# Information given
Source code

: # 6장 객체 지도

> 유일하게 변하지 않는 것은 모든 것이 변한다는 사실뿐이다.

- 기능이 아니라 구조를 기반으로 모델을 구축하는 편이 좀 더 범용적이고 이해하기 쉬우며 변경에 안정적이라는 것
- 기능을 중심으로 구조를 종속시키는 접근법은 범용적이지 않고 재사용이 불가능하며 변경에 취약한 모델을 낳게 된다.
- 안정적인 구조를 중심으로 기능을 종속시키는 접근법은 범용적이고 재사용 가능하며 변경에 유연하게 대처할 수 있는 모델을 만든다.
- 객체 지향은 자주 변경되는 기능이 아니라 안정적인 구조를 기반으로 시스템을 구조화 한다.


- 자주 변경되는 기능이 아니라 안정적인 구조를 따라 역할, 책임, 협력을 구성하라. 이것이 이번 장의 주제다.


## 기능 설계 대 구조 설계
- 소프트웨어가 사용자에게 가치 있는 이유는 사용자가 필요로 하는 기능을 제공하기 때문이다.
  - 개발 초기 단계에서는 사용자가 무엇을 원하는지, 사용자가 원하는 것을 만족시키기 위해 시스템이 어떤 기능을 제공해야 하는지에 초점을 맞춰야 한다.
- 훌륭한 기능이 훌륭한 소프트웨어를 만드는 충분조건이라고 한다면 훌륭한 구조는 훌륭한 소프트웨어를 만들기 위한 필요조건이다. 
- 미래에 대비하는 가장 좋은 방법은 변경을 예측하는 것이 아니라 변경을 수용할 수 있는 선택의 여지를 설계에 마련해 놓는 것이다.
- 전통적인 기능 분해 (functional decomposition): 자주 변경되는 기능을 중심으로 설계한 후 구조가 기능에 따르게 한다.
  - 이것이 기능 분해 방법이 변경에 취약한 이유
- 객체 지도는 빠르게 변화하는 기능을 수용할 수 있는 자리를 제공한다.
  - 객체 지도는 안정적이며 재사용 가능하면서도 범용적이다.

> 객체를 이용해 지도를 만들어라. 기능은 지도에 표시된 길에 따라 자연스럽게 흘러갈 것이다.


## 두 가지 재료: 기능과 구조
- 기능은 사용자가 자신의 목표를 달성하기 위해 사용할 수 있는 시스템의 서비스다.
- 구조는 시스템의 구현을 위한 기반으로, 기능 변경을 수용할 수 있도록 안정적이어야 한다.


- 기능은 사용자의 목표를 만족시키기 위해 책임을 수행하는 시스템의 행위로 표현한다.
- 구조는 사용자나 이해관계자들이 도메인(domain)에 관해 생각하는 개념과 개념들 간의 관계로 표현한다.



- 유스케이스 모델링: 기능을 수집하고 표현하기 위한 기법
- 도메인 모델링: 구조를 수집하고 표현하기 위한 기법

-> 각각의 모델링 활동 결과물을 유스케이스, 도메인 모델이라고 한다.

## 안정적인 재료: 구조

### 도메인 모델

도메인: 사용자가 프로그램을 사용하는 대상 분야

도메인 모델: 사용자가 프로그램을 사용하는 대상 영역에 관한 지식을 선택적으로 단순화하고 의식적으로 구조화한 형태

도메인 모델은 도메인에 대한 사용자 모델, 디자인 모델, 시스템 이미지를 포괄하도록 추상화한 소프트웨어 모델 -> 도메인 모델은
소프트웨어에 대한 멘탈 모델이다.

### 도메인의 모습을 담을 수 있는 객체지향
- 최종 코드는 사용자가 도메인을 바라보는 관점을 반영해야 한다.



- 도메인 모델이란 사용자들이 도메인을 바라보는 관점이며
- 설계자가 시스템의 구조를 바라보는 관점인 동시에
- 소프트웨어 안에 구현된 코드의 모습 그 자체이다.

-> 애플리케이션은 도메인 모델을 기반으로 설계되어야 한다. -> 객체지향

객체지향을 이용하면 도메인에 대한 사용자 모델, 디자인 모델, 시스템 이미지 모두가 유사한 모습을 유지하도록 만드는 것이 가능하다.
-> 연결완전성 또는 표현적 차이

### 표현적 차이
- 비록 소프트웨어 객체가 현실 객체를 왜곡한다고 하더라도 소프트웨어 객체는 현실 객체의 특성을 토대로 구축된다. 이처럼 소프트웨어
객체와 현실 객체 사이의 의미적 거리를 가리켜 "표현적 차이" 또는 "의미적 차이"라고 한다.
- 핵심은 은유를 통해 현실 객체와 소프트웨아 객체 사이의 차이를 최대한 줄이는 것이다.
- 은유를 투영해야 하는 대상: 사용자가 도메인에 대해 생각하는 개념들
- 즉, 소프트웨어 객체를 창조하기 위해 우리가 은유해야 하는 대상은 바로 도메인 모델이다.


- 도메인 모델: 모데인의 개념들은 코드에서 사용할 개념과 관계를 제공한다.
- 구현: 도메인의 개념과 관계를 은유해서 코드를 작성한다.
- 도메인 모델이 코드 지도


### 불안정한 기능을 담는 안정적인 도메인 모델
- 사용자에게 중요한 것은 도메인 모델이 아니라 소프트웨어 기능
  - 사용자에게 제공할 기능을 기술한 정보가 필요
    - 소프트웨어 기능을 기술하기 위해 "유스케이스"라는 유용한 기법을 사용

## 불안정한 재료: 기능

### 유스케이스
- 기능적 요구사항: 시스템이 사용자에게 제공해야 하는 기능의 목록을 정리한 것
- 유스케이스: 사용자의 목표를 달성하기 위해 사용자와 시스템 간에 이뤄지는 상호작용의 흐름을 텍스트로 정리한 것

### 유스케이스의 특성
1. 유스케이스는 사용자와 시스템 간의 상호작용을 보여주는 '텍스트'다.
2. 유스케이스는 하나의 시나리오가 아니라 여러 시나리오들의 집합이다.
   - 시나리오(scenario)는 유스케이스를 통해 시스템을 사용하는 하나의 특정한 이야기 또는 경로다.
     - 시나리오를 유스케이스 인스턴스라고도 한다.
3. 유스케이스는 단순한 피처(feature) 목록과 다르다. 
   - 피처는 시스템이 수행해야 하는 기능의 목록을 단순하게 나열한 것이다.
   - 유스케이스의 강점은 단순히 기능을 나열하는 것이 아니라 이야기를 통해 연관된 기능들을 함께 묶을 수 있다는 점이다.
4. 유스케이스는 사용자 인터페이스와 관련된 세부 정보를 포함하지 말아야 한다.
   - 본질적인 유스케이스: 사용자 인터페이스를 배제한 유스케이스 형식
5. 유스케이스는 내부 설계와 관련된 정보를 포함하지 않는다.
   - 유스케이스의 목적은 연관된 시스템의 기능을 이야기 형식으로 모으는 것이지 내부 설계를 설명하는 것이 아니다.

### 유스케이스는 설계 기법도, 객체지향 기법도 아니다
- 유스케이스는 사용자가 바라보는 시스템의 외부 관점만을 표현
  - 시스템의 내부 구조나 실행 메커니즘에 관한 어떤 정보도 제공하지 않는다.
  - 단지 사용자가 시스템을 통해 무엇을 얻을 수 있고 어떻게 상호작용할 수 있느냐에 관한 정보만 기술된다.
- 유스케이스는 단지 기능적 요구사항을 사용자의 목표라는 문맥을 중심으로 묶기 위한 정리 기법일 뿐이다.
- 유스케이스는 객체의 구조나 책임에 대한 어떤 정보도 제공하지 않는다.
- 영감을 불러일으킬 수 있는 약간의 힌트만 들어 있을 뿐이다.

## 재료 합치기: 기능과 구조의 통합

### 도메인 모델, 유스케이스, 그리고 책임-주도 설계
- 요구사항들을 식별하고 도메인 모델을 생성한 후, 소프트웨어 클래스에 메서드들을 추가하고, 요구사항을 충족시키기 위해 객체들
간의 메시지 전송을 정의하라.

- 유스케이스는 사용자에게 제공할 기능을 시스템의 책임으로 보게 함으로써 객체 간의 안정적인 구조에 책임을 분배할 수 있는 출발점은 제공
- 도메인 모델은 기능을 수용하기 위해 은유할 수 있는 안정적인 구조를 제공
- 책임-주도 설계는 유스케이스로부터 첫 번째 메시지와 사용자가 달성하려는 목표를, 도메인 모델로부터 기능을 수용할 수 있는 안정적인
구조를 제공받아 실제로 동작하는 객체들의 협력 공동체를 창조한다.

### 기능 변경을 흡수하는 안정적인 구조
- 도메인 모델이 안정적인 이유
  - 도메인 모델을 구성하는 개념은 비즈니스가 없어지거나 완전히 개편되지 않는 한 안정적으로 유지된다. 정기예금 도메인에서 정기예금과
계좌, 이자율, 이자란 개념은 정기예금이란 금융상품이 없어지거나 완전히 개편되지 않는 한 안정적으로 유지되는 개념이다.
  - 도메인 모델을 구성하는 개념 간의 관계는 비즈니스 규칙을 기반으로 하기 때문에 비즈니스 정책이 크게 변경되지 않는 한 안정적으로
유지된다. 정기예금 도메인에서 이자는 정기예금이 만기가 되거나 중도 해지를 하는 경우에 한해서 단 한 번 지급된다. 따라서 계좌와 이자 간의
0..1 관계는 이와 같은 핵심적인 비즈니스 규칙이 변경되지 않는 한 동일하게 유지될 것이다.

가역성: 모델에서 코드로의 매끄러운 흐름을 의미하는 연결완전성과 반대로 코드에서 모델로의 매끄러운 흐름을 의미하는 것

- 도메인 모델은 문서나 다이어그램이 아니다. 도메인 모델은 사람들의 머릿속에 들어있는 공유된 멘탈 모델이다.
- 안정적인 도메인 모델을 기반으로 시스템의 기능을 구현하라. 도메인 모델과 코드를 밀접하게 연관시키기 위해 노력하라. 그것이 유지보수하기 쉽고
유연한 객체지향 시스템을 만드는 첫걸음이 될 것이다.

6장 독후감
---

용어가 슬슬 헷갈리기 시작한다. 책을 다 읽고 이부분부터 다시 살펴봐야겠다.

# Exercise prompt
Going down the listing above, begin printing at the line with "- 객체 지도는 안정적이며 재사용 가능하면서도 범용적이다." and finish with the line with "- 기능은 사용자의 목표를", exactly as they appear.

# Answer
  - 객체 지도는 안정적이며 재사용 가능하면서도 범용적이다.

> 객체를 이용해 지도를 만들어라. 기능은 지도에 표시된 길에 따라 자연스럽게 흘러갈 것이다.


## 두 가지 재료: 기능과 구조
- 기능은 사용자가 자신의 목표를 달성하기 위해 사용할 수 있는 시스템의 서비스다.
- 구조는 시스템의 구현을 위한 기반으로, 기능 변경을 수용할 수 있도록 안정적이어야 한다.


- 기능은 사용자의 목표를 만족시키기 위해 책임을 수행하는 시스템의 행위로 표현한다.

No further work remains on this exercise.